Work instructions - Please reproduce the records exactly, leaving out any pictures.

Source texts of formatted documents
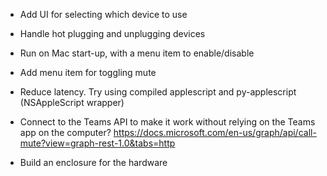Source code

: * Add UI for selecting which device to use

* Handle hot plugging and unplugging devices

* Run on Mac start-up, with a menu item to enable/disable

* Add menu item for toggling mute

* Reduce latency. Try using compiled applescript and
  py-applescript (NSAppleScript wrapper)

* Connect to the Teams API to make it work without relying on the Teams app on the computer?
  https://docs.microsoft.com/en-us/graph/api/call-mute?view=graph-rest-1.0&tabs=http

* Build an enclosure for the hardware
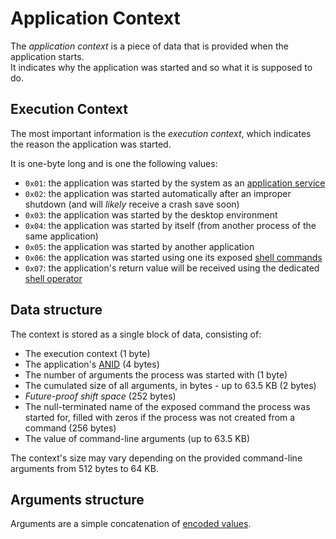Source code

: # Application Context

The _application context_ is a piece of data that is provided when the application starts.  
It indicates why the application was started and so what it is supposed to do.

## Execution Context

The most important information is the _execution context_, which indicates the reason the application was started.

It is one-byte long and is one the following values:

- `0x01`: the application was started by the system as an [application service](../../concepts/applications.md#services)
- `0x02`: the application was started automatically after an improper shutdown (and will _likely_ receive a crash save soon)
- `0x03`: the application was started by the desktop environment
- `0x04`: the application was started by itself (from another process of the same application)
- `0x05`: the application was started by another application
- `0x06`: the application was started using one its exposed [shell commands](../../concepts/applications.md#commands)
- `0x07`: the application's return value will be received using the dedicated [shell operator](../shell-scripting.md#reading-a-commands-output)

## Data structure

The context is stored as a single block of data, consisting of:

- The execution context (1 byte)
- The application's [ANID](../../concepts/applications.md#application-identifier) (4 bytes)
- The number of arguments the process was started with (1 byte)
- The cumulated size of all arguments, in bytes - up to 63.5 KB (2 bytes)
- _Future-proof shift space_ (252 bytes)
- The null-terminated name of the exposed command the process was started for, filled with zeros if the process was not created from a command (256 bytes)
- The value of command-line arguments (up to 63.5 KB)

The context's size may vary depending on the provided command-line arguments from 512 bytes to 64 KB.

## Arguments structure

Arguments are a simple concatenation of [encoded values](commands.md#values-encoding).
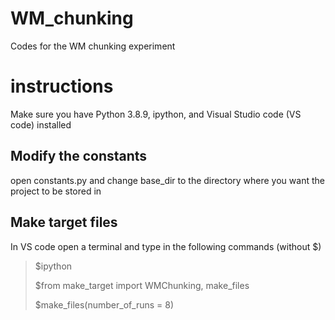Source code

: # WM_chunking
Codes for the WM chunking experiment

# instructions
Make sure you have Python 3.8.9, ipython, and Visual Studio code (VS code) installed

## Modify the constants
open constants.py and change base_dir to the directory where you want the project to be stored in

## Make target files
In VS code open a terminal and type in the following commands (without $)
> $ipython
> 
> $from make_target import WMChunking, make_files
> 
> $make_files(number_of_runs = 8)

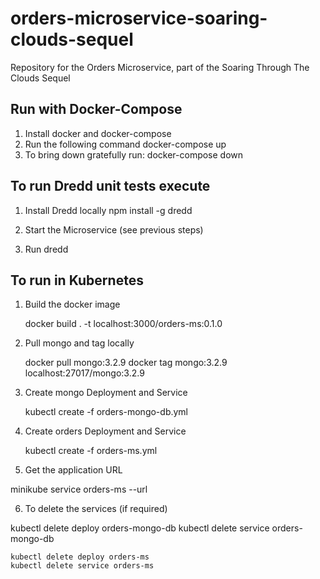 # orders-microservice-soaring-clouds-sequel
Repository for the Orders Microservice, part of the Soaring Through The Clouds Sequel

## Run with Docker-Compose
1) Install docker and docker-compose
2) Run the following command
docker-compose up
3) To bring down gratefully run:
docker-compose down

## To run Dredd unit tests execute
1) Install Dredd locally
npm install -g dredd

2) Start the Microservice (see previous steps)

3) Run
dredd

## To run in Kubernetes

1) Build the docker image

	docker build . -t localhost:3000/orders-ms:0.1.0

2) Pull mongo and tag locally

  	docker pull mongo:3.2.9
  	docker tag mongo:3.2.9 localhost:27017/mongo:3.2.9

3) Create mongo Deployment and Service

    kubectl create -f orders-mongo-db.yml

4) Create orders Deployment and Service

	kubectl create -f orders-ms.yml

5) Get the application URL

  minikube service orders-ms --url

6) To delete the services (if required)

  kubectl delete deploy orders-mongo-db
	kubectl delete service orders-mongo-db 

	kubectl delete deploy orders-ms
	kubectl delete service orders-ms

Finished task -
Source code

: * Add UI for selecting which device to use

* Handle hot plugging and unplugging devices

* Run on Mac start-up, with a menu item to enable/disable

* Add menu item for toggling mute

* Reduce latency. Try using compiled applescript and
  py-applescript (NSAppleScript wrapper)

* Connect to the Teams API to make it work without relying on the Teams app on the computer?
  https://docs.microsoft.com/en-us/graph/api/call-mute?view=graph-rest-1.0&tabs=http

* Build an enclosure for the hardware
Source code

: # Application Context

The _application context_ is a piece of data that is provided when the application starts.  
It indicates why the application was started and so what it is supposed to do.

## Execution Context

The most important information is the _execution context_, which indicates the reason the application was started.

It is one-byte long and is one the following values:

- `0x01`: the application was started by the system as an [application service](../../concepts/applications.md#services)
- `0x02`: the application was started automatically after an improper shutdown (and will _likely_ receive a crash save soon)
- `0x03`: the application was started by the desktop environment
- `0x04`: the application was started by itself (from another process of the same application)
- `0x05`: the application was started by another application
- `0x06`: the application was started using one its exposed [shell commands](../../concepts/applications.md#commands)
- `0x07`: the application's return value will be received using the dedicated [shell operator](../shell-scripting.md#reading-a-commands-output)

## Data structure

The context is stored as a single block of data, consisting of:

- The execution context (1 byte)
- The application's [ANID](../../concepts/applications.md#application-identifier) (4 bytes)
- The number of arguments the process was started with (1 byte)
- The cumulated size of all arguments, in bytes - up to 63.5 KB (2 bytes)
- _Future-proof shift space_ (252 bytes)
- The null-terminated name of the exposed command the process was started for, filled with zeros if the process was not created from a command (256 bytes)
- The value of command-line arguments (up to 63.5 KB)

The context's size may vary depending on the provided command-line arguments from 512 bytes to 64 KB.

## Arguments structure

Arguments are a simple concatenation of [encoded values](commands.md#values-encoding).
Source code

: # WM_chunking
Codes for the WM chunking experiment

# instructions
Make sure you have Python 3.8.9, ipython, and Visual Studio code (VS code) installed

## Modify the constants
open constants.py and change base_dir to the directory where you want the project to be stored in

## Make target files
In VS code open a terminal and type in the following commands (without $)
> $ipython
> 
> $from make_target import WMChunking, make_files
> 
> $make_files(number_of_runs = 8)

 # orders-microservice-soaring-clouds-sequel
Repository for the Orders Microservice, part of the Soaring Through The Clouds Sequel

## Run with Docker-Compose
1) Install docker and docker-compose
2) Run the following command
docker-compose up
3) To bring down gratefully run:
docker-compose down

## To run Dredd unit tests execute
1) Install Dredd locally
npm install -g dredd

2) Start the Microservice (see previous steps)

3) Run
dredd

## To run in Kubernetes

1) Build the docker image

	docker build . -t localhost:3000/orders-ms:0.1.0

2) Pull mongo and tag locally

  	docker pull mongo:3.2.9
  	docker tag mongo:3.2.9 localhost:27017/mongo:3.2.9

3) Create mongo Deployment and Service

    kubectl create -f orders-mongo-db.yml

4) Create orders Deployment and Service

	kubectl create -f orders-ms.yml

5) Get the application URL

  minikube service orders-ms --url

6) To delete the services (if required)

  kubectl delete deploy orders-mongo-db
	kubectl delete service orders-mongo-db 

	kubectl delete deploy orders-ms
	kubectl delete service orders-ms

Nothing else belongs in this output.